Saved data entries:
-*-

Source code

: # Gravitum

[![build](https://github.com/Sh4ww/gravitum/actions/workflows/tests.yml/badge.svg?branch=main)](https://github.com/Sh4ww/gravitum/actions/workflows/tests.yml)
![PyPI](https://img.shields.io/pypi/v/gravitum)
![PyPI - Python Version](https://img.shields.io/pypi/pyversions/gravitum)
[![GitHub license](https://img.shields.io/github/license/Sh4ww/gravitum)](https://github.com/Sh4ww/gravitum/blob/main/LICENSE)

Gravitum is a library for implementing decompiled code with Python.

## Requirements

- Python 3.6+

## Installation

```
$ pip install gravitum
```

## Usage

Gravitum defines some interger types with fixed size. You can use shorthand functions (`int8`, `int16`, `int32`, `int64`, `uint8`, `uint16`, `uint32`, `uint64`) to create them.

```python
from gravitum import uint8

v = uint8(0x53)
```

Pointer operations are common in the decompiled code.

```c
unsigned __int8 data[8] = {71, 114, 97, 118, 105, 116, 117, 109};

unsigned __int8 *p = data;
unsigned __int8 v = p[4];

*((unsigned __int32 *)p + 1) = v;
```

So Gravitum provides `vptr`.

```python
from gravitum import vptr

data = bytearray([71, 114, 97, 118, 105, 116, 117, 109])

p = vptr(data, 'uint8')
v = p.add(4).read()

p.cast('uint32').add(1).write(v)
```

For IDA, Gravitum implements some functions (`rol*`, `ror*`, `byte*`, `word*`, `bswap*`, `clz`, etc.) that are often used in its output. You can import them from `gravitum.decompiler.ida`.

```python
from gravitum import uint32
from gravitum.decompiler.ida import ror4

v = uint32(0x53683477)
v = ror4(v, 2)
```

-*-

*What this task involves:* Each line that holds the string "code" is to be copied from the entries above.

*Answer to the problem:*
Source code
Gravitum is a library for implementing decompiled code with Python.
Pointer operations are common in the decompiled code.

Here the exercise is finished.